*TASK ITEM*:
Copy every line of the entries that has the string "Priez" in it.

-- MATERIAL PROVIDED follows --

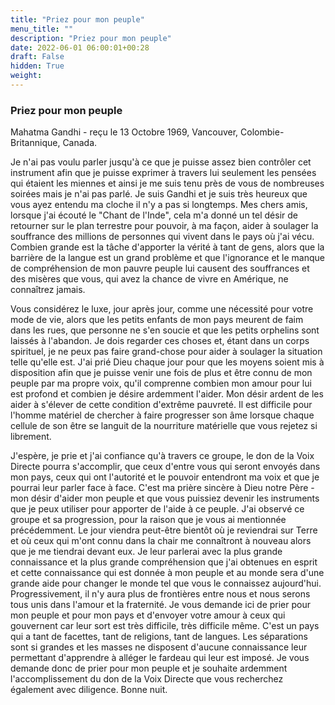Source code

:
 ```yaml
---
title: "Priez pour mon peuple"
menu_title: ""
description: "Priez pour mon peuple"
date: 2022-06-01 06:00:01+00:28
draft: False
hidden: True
weight:
---
```

### Priez pour mon peuple

Mahatma Gandhi - reçu le 13 Octobre 1969, Vancouver, Colombie-Britannique, Canada.

Je n'ai pas voulu parler jusqu'à ce que je puisse assez bien contrôler cet instrument afin que je puisse exprimer à travers lui seulement les pensées qui étaient les miennes et ainsi je me suis tenu près de vous de nombreuses soirées mais je n'ai pas parlé. Je suis Gandhi et je suis très heureux que vous ayez entendu ma cloche il n'y a pas si longtemps. Mes chers amis, lorsque j'ai écouté le "Chant de l'Inde", cela m'a donné un tel désir de retourner sur le plan terrestre pour pouvoir, à ma façon, aider à soulager la souffrance des millions de personnes qui vivent dans le pays où j'ai vécu. Combien grande est la tâche d'apporter la vérité à tant de gens, alors que la barrière de la langue est un grand problème et que l'ignorance et le manque de compréhension de mon pauvre peuple lui causent des souffrances et des misères que vous, qui avez la chance de vivre en Amérique, ne connaîtrez jamais. 

Vous considérez le luxe, jour après jour, comme une nécessité pour votre mode de vie, alors que les petits enfants de mon pays meurent de faim dans les rues, que personne ne s'en soucie et que les petits orphelins sont laissés à l'abandon. Je dois regarder ces choses et, étant dans un corps spirituel, je ne peux pas faire grand-chose pour aider à soulager la situation telle qu'elle est. J'ai prié Dieu chaque jour pour que les moyens soient mis à disposition afin que je puisse venir une fois de plus et être connu de mon peuple par ma propre voix, qu'il comprenne combien mon amour pour lui est profond et combien je désire ardemment l'aider. Mon désir ardent de les aider à s'élever de cette condition d'extrême pauvreté. Il est difficile pour l'homme matériel de chercher à faire progresser son âme lorsque chaque cellule de son être se languit de la nourriture matérielle que vous rejetez si librement.

J'espère, je prie et j'ai confiance qu'à travers ce groupe, le don de la Voix Directe pourra s'accomplir, que ceux d'entre vous qui seront envoyés dans mon pays, ceux qui ont l'autorité et le pouvoir entendront ma voix et que je pourrai leur parler face à face. C'est ma prière sincère à Dieu notre Père - mon désir d'aider mon peuple et que vous puissiez devenir les instruments que je peux utiliser pour apporter de l'aide à ce peuple. J'ai observé ce groupe et sa progression, pour la raison que je vous ai mentionnée précédemment. Le jour viendra peut-être bientôt où je reviendrai sur Terre et où ceux qui m'ont connu dans la chair me connaîtront à nouveau alors que je me tiendrai devant eux. Je leur parlerai avec la plus grande connaissance et la plus grande compréhension que j'ai obtenues en esprit et cette connaissance qui est donnée à mon peuple et au monde sera d'une grande aide pour changer le monde tel que vous le connaissez aujourd'hui. Progressivement, il n'y aura plus de frontières entre nous et nous serons tous unis dans l'amour et la fraternité. Je vous demande ici de prier pour mon peuple et pour mon pays et d'envoyer votre amour à ceux qui gouvernent car leur sort est très difficile, très difficile même. C'est un pays qui a tant de facettes, tant de religions, tant de langues. Les séparations sont si grandes et les masses ne disposent d'aucune connaissance leur permettant d'apprendre à alléger le fardeau qui leur est imposé. Je vous demande donc de prier pour mon peuple et je souhaite ardemment l'accomplissement du don de la Voix Directe que vous recherchez également avec diligence. Bonne nuit.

-- MATERIAL PROVIDED concluded --

*YOUR RESPONSE*:
title: "Priez pour mon peuple"
description: "Priez pour mon peuple"
### Priez pour mon peuple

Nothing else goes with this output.